• _Aim of the task_: Copy each line in the data below that contains the word "localhost".
━━ Listed entries
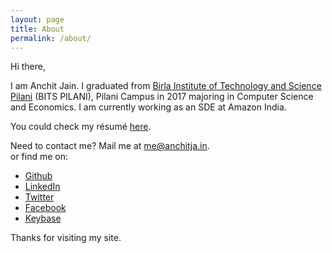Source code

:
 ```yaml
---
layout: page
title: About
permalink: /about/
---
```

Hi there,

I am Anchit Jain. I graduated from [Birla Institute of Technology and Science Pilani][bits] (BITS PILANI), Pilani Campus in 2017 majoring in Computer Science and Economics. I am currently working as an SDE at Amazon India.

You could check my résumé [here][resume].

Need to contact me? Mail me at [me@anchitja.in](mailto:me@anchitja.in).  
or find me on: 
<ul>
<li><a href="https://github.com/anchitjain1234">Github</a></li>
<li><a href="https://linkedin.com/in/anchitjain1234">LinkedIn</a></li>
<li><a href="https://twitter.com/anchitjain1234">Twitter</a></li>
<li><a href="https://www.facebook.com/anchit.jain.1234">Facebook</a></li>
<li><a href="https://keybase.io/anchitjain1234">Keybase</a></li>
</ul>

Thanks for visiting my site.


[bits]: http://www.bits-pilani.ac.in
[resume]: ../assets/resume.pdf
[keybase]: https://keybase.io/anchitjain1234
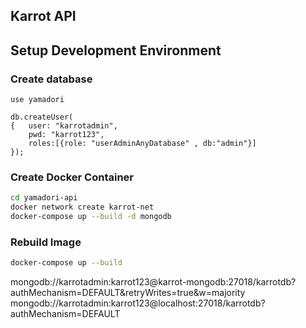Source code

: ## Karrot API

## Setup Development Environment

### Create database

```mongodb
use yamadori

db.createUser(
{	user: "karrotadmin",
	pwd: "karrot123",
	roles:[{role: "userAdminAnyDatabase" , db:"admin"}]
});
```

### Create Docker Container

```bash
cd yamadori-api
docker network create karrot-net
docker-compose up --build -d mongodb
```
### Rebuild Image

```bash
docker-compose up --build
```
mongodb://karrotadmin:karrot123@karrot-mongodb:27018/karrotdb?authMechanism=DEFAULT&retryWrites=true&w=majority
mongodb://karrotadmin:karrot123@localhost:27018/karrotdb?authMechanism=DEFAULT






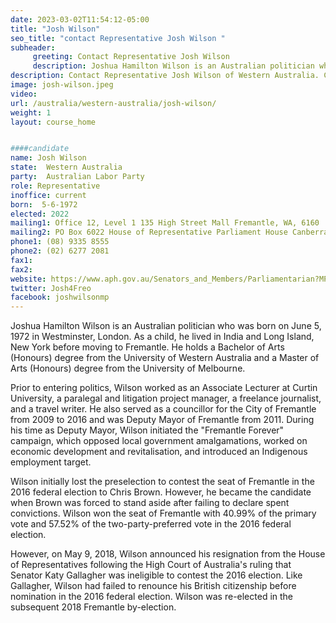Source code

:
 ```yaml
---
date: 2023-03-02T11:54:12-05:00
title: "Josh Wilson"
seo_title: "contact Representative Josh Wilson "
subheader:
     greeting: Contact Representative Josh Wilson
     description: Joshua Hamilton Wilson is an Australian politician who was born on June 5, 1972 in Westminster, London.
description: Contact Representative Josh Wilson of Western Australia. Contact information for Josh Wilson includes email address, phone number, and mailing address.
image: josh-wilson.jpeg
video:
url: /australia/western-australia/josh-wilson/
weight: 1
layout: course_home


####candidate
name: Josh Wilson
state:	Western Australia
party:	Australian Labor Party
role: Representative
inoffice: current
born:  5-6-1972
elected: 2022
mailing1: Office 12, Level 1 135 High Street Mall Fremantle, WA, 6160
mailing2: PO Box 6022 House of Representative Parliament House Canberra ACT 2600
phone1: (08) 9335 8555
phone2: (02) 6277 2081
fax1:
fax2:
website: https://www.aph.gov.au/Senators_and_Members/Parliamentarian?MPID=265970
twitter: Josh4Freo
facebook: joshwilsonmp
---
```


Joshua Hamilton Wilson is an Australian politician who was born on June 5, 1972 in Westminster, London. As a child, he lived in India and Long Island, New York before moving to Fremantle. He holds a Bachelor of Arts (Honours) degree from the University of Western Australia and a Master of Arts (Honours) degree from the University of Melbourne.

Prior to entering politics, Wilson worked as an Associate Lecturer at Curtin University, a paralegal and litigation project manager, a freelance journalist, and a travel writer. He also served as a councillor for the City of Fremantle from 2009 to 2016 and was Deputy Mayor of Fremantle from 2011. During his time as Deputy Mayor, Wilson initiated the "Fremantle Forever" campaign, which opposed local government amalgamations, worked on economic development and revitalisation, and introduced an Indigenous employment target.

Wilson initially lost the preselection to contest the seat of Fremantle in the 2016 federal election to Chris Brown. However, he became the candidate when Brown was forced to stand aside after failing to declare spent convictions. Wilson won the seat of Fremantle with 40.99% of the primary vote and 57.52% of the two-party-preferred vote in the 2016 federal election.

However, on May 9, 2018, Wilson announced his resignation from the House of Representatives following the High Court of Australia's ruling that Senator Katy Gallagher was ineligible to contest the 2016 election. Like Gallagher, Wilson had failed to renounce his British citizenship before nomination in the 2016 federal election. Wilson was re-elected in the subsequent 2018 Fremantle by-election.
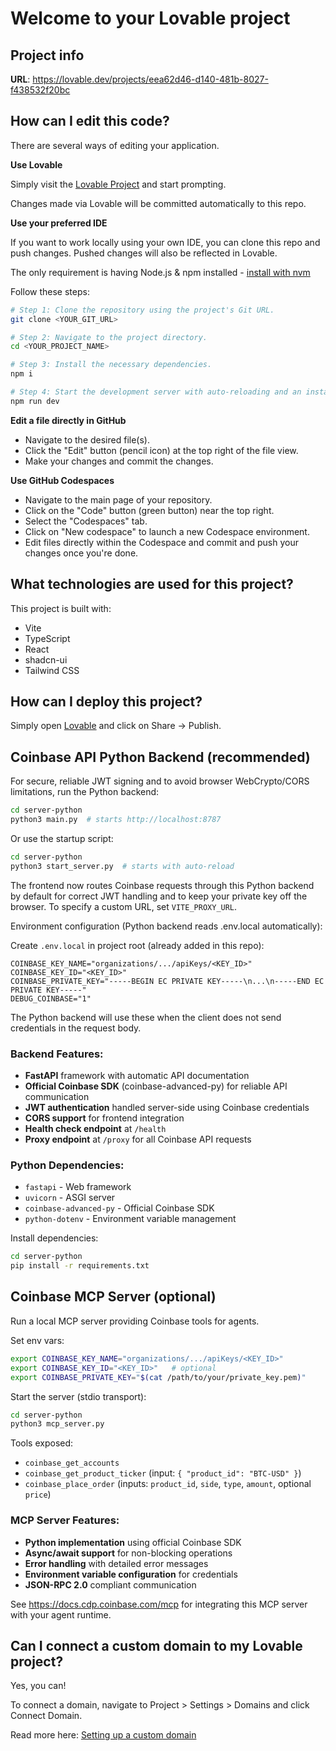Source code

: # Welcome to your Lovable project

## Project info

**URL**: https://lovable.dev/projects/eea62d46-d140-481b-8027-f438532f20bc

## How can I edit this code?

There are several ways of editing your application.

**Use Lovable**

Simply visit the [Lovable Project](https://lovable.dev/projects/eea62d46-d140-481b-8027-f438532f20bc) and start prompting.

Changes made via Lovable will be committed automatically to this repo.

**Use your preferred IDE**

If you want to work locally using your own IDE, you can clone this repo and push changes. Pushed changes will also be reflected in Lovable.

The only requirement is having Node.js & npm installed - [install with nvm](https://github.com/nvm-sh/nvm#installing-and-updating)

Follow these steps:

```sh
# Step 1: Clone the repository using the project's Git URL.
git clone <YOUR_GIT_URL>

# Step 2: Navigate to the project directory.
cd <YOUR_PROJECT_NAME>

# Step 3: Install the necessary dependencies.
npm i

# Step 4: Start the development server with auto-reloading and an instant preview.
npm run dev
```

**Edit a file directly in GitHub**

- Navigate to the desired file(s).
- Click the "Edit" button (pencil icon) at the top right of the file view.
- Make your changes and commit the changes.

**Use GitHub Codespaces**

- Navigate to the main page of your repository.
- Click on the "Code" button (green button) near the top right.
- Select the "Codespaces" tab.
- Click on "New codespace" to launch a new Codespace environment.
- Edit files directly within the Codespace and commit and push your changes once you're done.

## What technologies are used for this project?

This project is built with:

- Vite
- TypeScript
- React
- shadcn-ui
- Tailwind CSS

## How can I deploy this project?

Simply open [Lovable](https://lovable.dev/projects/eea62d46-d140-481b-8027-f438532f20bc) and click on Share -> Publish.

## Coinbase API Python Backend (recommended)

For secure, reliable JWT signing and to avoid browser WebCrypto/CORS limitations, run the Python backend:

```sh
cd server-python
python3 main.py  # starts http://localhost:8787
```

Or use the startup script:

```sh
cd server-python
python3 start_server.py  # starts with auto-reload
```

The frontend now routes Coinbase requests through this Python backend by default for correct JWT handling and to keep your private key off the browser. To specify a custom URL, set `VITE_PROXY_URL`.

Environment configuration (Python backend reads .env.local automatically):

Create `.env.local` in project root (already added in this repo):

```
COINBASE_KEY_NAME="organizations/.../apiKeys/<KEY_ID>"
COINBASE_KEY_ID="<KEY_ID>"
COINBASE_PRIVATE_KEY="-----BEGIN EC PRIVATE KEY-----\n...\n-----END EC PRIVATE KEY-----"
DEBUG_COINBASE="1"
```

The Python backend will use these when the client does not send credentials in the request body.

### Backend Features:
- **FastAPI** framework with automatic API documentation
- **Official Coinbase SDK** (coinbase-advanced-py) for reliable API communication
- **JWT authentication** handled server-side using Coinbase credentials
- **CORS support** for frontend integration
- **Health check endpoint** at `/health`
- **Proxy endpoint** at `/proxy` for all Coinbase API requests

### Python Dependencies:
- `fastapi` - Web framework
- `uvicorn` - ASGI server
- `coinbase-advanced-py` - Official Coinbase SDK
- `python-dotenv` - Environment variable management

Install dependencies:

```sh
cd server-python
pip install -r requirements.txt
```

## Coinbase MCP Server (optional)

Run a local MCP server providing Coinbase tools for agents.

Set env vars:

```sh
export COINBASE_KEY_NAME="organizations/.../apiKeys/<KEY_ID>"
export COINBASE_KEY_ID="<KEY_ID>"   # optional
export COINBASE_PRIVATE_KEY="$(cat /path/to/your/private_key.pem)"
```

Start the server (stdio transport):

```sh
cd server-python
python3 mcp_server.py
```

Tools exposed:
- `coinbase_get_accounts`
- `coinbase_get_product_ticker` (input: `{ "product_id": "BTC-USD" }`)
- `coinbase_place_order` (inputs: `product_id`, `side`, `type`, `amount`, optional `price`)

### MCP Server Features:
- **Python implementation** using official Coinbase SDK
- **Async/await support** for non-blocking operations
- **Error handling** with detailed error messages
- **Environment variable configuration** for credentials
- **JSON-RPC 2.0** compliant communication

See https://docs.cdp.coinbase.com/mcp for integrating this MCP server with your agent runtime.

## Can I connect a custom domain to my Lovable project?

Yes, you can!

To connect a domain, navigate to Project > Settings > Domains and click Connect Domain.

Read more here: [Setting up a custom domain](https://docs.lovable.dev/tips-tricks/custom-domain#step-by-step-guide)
━━━━
• _Reply_:
mongodb://karrotadmin:karrot123@localhost:27018/karrotdb?authMechanism=DEFAULT
python3 main.py  # starts http://localhost:8787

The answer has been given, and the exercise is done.